Assim que o jogo contra Portugal começou, fui jogado para escanteio pelos zagueiros, que abertamente miravam meu joelho machucado. Num lance, um zagueiro me atropelou.
Enquanto eu ainda cambaleava, ele veio novamente e me acertou mais uma vez, primeiro com os pés. Todo mundo no estádio pediu falta. O doutor Gosling e Mário Américo, a mesma dupla que curara meu joelho com toalhas quentes na Suécia em 1958, entraram correndo no campo.
Desta vez, não haveria mais milagres. Eu havia rompido um ligamento. Mário Américo e o doutor Gosling me carregaram para fora do campo, com meus braços apoiados nos ombros deles e a perna suspensa no ar. Eu não conseguia colocar peso algum na perna direita. Mas as regras de então da Copa do Mundo proibiam qualquer substituição ou troca, mesmo se o jogador se machucasse. Eu não queria deixar o Brasil com um homem a menos numa partida tão decisiva. Então, minutos depois, voltei ao campo. Fiquei mancando, totalmente imprestável, praticamente pulando numa perna pelo resto do jogo.
O Brasil perdeu – mais uma vez de 3 a 1 – e estávamos fora da Copa do Mundo. No final, não seríamos nós a receber a taça das mãos da rainha Elizabeth – mas os próprios ingleses, liderados pelo heroísmo de Bobby Moore e do técnico, sir Alf Ramsey. Achei bem merecido o triunfo da Inglaterra, que afinal era também o berço do futebol moderno. Infelizmente, nunca teria minha chance de jogar em Wembley, nem mesmo num amistoso. Essa ausência é um dos poucos remorsos da minha carreira.
À medida que eu pulava num pé só no jogo contra Portugal, abatido e mancando como um animal ferido, ia ficando cada vez mais nervoso. Estava muito bravo com a arrogância dos nossos treinadores e dirigentes. Estava revoltado com o modo como a política brasileira se intrometera em nossos preparativos. Estava furioso com o fato de juízes e bandeirinhas não nos protegerem. Acima de tudo, estava desapontado comigo mesmo. Sempre estive 100% em praticamente todos os jogos que joguei pelo Santos, mas acabei gravemente machucado em todas as três Copas em que participara. Não podia ser coincidência, pensei. E, depois daquele jogo, chamei os repórteres e anunciei minha decisão de nunca mais participar de outra Copa do Mundo.

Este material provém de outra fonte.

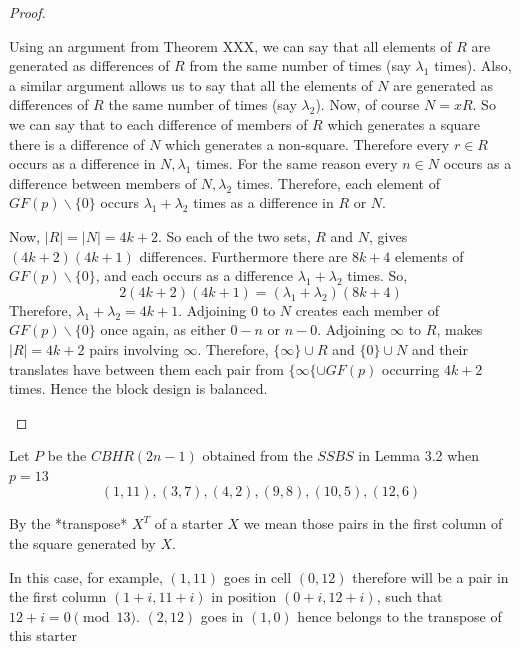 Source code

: \documentclass[11pt, a4paper]{book}\usepackage[]{graphicx}\usepackage[]{xcolor}
\newcounter{example}
\begin{document}
\begin{proof}
\begin{enumerate}
{    Using an argument from Theorem XXX, we can say that
    all elements of $R$ are generated as differences of $R$
    from the same number of times (say $\lambda _1$ times).
    Also, a similar argument allows us to say that all the
    elements of $N$ are generated as differences of $R$ the
    same number of times (say $\lambda _2$). Now, of course
    $N = xR$. So we can say that to each difference of
    members of $R$ which generates a square there is a
    difference of $N$ which generates a non-square.
    Therefore every $r \in R$ occurs as a difference in
    $N, \lambda _1$ times. For the same reason every
    $n \in N$ occurs as a difference between members of
    $N, \lambda _2$ times. Therefore, each element of
    $GF(p) \backslash \{0\}$ occurs $\lambda _1 + \lambda _2$
    times as a difference in $R$ or $N$.
    
    Now, $|R| = |N| = 4k + 2$. So each of the two sets, $R$
    and $N$, gives $(4k + 2)(4k + 1)$ differences. Furthermore
    there are $8k + 4$ elements of $GF(p) \backslash \{0\}$,
    and each occurs as a difference
    $\lambda _1 + \lambda _2$ times. So,
    \begin{equation}
    2(4k + 2)(4k + 1) = (\lambda _1 + \lambda _2)(8k + 4)
    \end{equation}
    Therefore, $\lambda _1 + \lambda _2 = 4k + 1$.
    Adjoining 0 to $N$ creates each member of
    $GF(p) \backslash \{0\}$ once again, as either $0-n$ or
    $n-0$.
    Adjoining $\infty$ to $R$, makes $|R| = 4k + 2$ pairs
    involving $\infty$. Therefore, $\{\infty\} \cup R$ and
    $\{0\} \cup N$ and their translates have between them
    each pair from $\{\infty\{ \cup GF(p)$ occurring $4k + 2$
    times. Hence the block design is balanced.}
\end{enumerate}
\end{proof}

\begin{example}
Let $P$ be the $CBHR(2n - 1)$ obtained from the $SSBS$ in
Lemma 3.2 when $p = 13$
\begin{equation}
  (1, 11), (3, 7), (4, 2), (9, 8), (10, 5), (12, 6)
\end{equation}
\end{example}

By the *transpose* $X^T$ of a starter $X$ we mean those
pairs in the first column of the square generated by $X$.

In this case, for example, $(1, 11)$ goes in cell $(0, 12)$
therefore will be a pair in the first column
$(1 + i, 11 + i)$ in position $(0 + i, 12 + i)$, such that
$12 + i = 0\pmod{13}$. $(2, 12)$ goes in $(1, 0)$ hence
belongs to the transpose of this starter
\end{document}
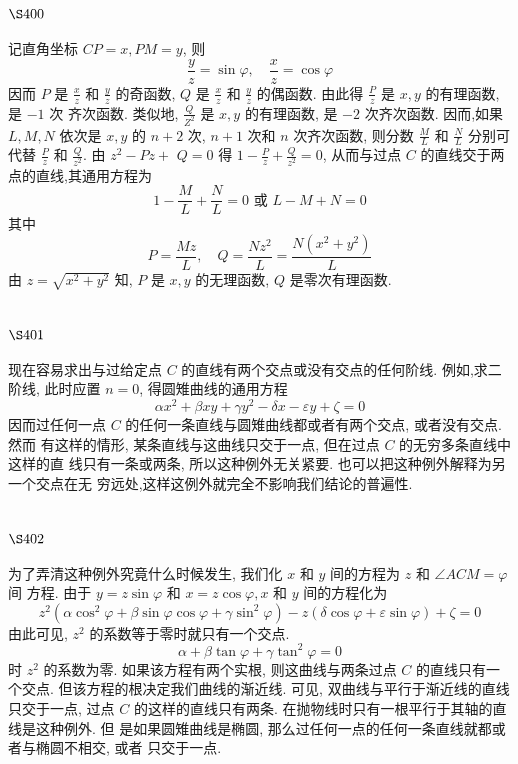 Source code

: \section{$\S 400$}

记直角坐标 $C P=x, P M=y$, 则
\[
\frac{y}{z}=\sin \varphi, \quad \frac{x}{z}=\cos \varphi
\]
因而 $P$ 是 $\frac{x}{z}$ 和 $\frac{y}{z}$ 的奇函数, $Q$ 是 $\frac{x}{z}$ 和 $\frac{y}{z}$ 的偶函数. 由此得 $\frac{P}{z}$ 是 $x, y$ 的有理函数, 是 $-1$ 次 齐次函数. 类似地, $\frac{Q}{Z^{2}}$ 是 $x, y$ 的有理函数, 是 $-2$ 次齐次函数. 因而,如果 $L, M, N$ 依次是 $x, y$ 的 $n+2$ 次, $n+1$ 次和 $n$ 次齐次函数, 则分数 $\frac{M}{L}$ 和 $\frac{N}{L}$ 分别可代替 $\frac{P}{z}$ 和 $\frac{Q}{z^{2}}$. 由 $z^{2}-P z+$ $Q=0$ 得 $1-\frac{P}{z}+\frac{Q}{z^{2}}=0$, 从而与过点 $C$ 的直线交于两点的直线,其通用方程为
\[
1-\frac{M}{L}+\frac{N}{L}=0 \text { 或 } L-M+N=0
\]
其中
\[
P=\frac{M z}{L}, \quad Q=\frac{N z^{2}}{L}=\frac{N\left(x^{2}+y^{2}\right)}{L}
\]
由 $z=\sqrt{x^{2}+y^{2}}$ 知, $P$ 是 $x, y$ 的无理函数, $Q$ 是零次有理函数.

\section{$\S 401$}

现在容易求出与过给定点 $C$ 的直线有两个交点或没有交点的任何阶线. 例如,求二 阶线, 此时应置 $n=0$, 得圆雉曲线的通用方程
\[
\alpha x^{2}+\beta x y+\gamma y^{2}-\delta x-\varepsilon y+\zeta=0
\]
因而过任何一点 $C$ 的任何一条直线与圆雉曲线都或者有两个交点, 或者没有交点. 然而 有这样的情形, 某条直线与这曲线只交于一点, 但在过点 $C$ 的无穷多条直线中这样的直 线只有一条或两条, 所以这种例外无关紧要. 也可以把这种例外解释为另一个交点在无 穷远处,这样这例外就完全不影响我们结论的普遍性.

\section{$\S 402$}

为了弄清这种例外究竟什么时候发生, 我们化 $x$ 和 $y$ 间的方程为 $z$ 和 $\angle A C M=\varphi$ 间 方程. 由于 $y=z \sin \varphi$ 和 $x=z \cos \varphi, x$ 和 $y$ 间的方程化为
\[
z^{2}\left(\alpha \cos ^{2} \varphi+\beta \sin \varphi \cos \varphi+\gamma \sin ^{2} \varphi\right)-z(\delta \cos \varphi+\varepsilon \sin \varphi)+\zeta=0
\]
由此可见, $z^{2}$ 的系数等于零时就只有一个交点.
\[
\alpha+\beta \tan \varphi+\gamma \tan ^{2} \varphi=0
\]
时 $z^{2}$ 的系数为零. 如果该方程有两个实根, 则这曲线与两条过点 $C$ 的直线只有一个交点. 但该方程的根决定我们曲线的渐近线. 可见, 双曲线与平行于渐近线的直线只交于一点, 过点 $C$ 的这样的直线只有两条. 在抛物线时只有一根平行于其轴的直线是这种例外. 但 是如果圆雉曲线是椭圆, 那么过任何一点的任何一条直线就都或者与椭圆不相交, 或者 只交于一点.

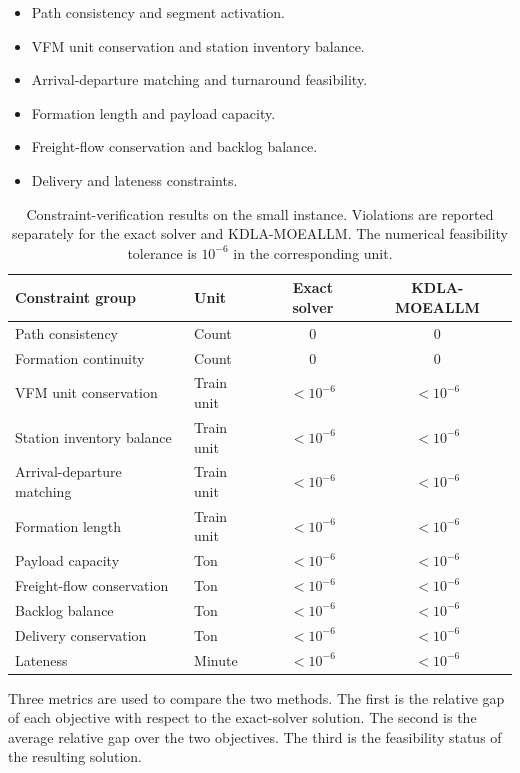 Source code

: \documentclass[11pt]{article}
\begin{document}
\begin{itemize}
	\item Path consistency and segment activation.
	\item VFM unit conservation and station inventory balance.
	\item Arrival-departure matching and turnaround feasibility.
	\item Formation length and payload capacity.
	\item Freight-flow conservation and backlog balance.
	\item Delivery and lateness constraints.
\end{itemize}

\begin{table}[!htbp]
	\centering
	\small
	\caption{Constraint-verification results on the small instance. Violations are reported separately for the exact solver and KDLA-MOEALLM. The numerical feasibility tolerance is $10^{-6}$ in the corresponding unit.}
	\label{AppTab:constraintCheck}
	\begin{tabular}{p{}p{}cc}
		\toprule
		\textbf{Constraint group} & \textbf{Unit} & \textbf{Exact solver} & \textbf{KDLA-MOEALLM} \\
		\midrule
		Path consistency & Count & 0 & 0 \\
		Formation continuity & Count & 0 & 0 \\
		VFM unit conservation & Train unit & $<10^{-6}$ & $<10^{-6}$ \\
		Station inventory balance & Train unit & $<10^{-6}$ & $<10^{-6}$ \\
		Arrival-departure matching & Train unit & $<10^{-6}$ & $<10^{-6}$ \\
		Formation length & Train unit & $<10^{-6}$ & $<10^{-6}$ \\
		Payload capacity & Ton & $<10^{-6}$ & $<10^{-6}$ \\
		Freight-flow conservation & Ton & $<10^{-6}$ & $<10^{-6}$ \\
		Backlog balance & Ton & $<10^{-6}$ & $<10^{-6}$ \\
		Delivery conservation & Ton & $<10^{-6}$ & $<10^{-6}$ \\
		Lateness & Minute & $<10^{-6}$ & $<10^{-6}$ \\
		\bottomrule
	\end{tabular}
\end{table}

Three metrics are used to compare the two methods. The first is the relative gap of each objective with respect to the exact-solver solution. The second is the average relative gap over the two objectives. The third is the feasibility status of the resulting solution.
\end{document}
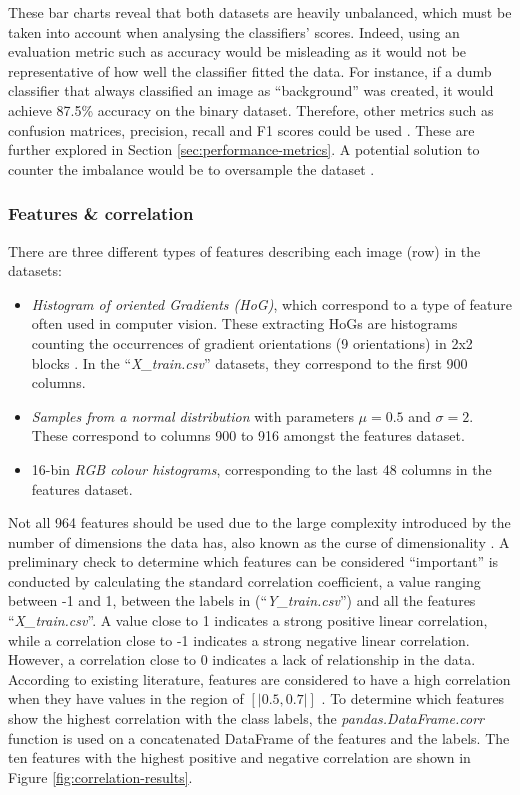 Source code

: \documentclass[letterpaper,12pt]{article}
\begin{document}
These bar charts reveal that both datasets are heavily unbalanced, which must be taken into account when analysing the classifiers' scores. Indeed, using an  evaluation metric such as accuracy would be misleading as it would not be representative of how well the classifier fitted the data. For instance, if a dumb classifier that always classified an image as ``background'' was created, it would achieve 87.5\% accuracy on the binary dataset. Therefore, other metrics such as confusion matrices, precision, recall and F1 scores could be used \cite{Geron2019}. These are further explored in Section \ref{sec:performance-metrics}. A potential solution to counter the imbalance would be to oversample the dataset \cite{becker2020}.

\subsubsection{Features \& correlation}

There are three different types of features describing each image (row) in the datasets:
\begin{itemize}
    \item \textit{Histogram of oriented Gradients (HoG)}, which correspond to a type of feature often used in computer vision. These extracting HoGs are histograms counting the occurrences of gradient orientations (9 orientations) in 2x2 blocks \cite{Dalal2005}. In the ``\textit{X\_train.csv}'' datasets, they correspond to the first 900 columns.
    \item \textit{Samples from a normal distribution} with parameters $\mu=0.5$ and $\sigma=2$. These correspond to columns 900 to 916 amongst the features dataset.
    \item 16-bin \textit{RGB colour histograms}, corresponding to the last 48 columns in the features dataset.
\end{itemize}

Not all 964 features should be used due to the large complexity introduced by the number of dimensions the data has, also known as the curse of dimensionality \cite{Geron2019}. A preliminary check to determine which features can be considered ``important'' is conducted by calculating the standard correlation coefficient, a value ranging between -1 and 1, between the labels in (``\textit{Y\_train.csv}'') and all the features ``\textit{X\_train.csv}''. A value close to 1 indicates a strong positive linear correlation, while a correlation close to -1 indicates a strong negative linear correlation. However, a correlation close to 0 indicates a lack of relationship in the data. According to existing literature, features are considered to have a high correlation when they have values in the region of $[|0.5,0.7|]$ \cite{Geron2019} \cite{Badr2019}. To determine which features show the highest correlation with the class labels, the \textit{pandas.DataFrame.corr} function is used on a concatenated DataFrame of the features and the labels. The ten features with the highest positive and negative correlation are shown in Figure \ref{fig:correlation-results}.
\end{document}
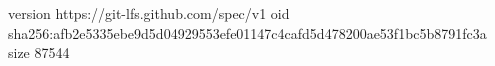 version https://git-lfs.github.com/spec/v1
oid sha256:afb2e5335ebe9d5d04929553efe01147c4cafd5d478200ae53f1bc5b8791fc3a
size 87544

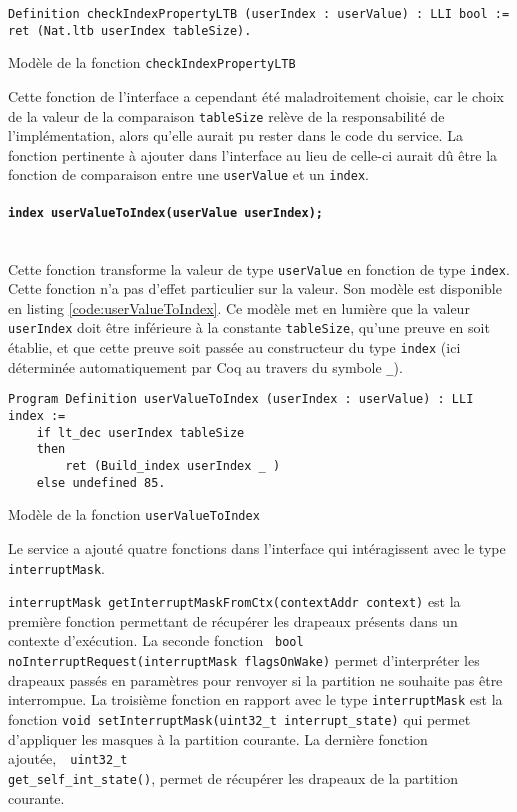 		\begin{listing}[!ht]
			\begin{verbatim}
Definition checkIndexPropertyLTB (userIndex : userValue) : LLI bool :=
ret (Nat.ltb userIndex tableSize).
			\end{verbatim}
			\caption{Modèle de la fonction \texttt{checkIndexPropertyLTB}}
		\end{listing}
		Cette fonction de l'interface a cependant été maladroitement choisie, car le choix de la valeur de la comparaison \texttt{tableSize} relève de la responsabilité de l'implémentation, alors qu'elle aurait pu rester dans le code du service. La fonction pertinente à ajouter dans l'interface au lieu de celle-ci aurait dû être la fonction de comparaison entre une \texttt{userValue} et un \texttt{index}.

		\paragraph{\texttt{index userValueToIndex(userValue userIndex);}}~\\
		Cette fonction transforme la valeur de type \texttt{userValue} en fonction de type \texttt{index}. Cette fonction n'a pas d'effet particulier sur la valeur.
		Son modèle est disponible en listing \ref{code:userValueToIndex}. Ce modèle met en lumière que la valeur \texttt{userIndex} doit être inférieure à la constante \texttt{tableSize}, qu'une preuve en soit établie, et que cette preuve soit passée au constructeur du type \texttt{index} (ici déterminée automatiquement par Coq au travers du symbole \texttt{\_}).
		\begin{listing}[!ht]
			\begin{verbatim}
Program Definition userValueToIndex (userIndex : userValue) : LLI index :=
    if lt_dec userIndex tableSize
    then
        ret (Build_index userIndex _ )
    else undefined 85.
			\end{verbatim}
			\caption{Modèle de la fonction \texttt{userValueToIndex}}
			\label{code:userValueToIndex}
		\end{listing}

		\newpage
		Le service a ajouté quatre fonctions dans l'interface qui intéragissent avec le type \texttt{interruptMask}.

		\texttt{interruptMask getInterruptMaskFromCtx(contextAddr context)} est la première fonction permettant de récupérer les drapeaux présents dans un contexte d'exécution. La seconde fonction~ \texttt{bool noInterruptRequest(interruptMask flagsOnWake)} permet d'interpréter les drapeaux passés en paramètres pour renvoyer si la partition ne souhaite pas être interrompue. La troisième fonction en rapport avec le type \texttt{interruptMask} est la fonction \texttt{void setInterruptMask(uint32_t interrupt_state)} qui permet d'appliquer les masques à la partition courante. La dernière fonction ajoutée,~~\texttt{uint32_t}\\ \texttt{get_self_int_state()}, permet de récupérer les drapeaux de la partition courante.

Na viagem de volta de Londres para o Brasil, nosso voo atrasou por várias horas. Como tudo o mais que acontecera naquela Copa de 1966, a diretoria não deu nenhuma explicação sobre o que acontecia – eles esperavam que a gente ficasse ali sentado, obediente, sem questionar. Chegamos ao Rio de Janeiro bem depois da meia-noite. Os jogadores de São Paulo foram levados correndo para outro avião. Só mais tarde ficamos sabendo a razão dos atrasos: os dirigentes tinham medo de que a multidão nos linchasse quando voltássemos ao Brasil. O medo era infundado – quase ninguém apareceu.
Mas aquele episódio só reforçou minha decisão. A Copa do Mundo era algo que eu poderia passar sem.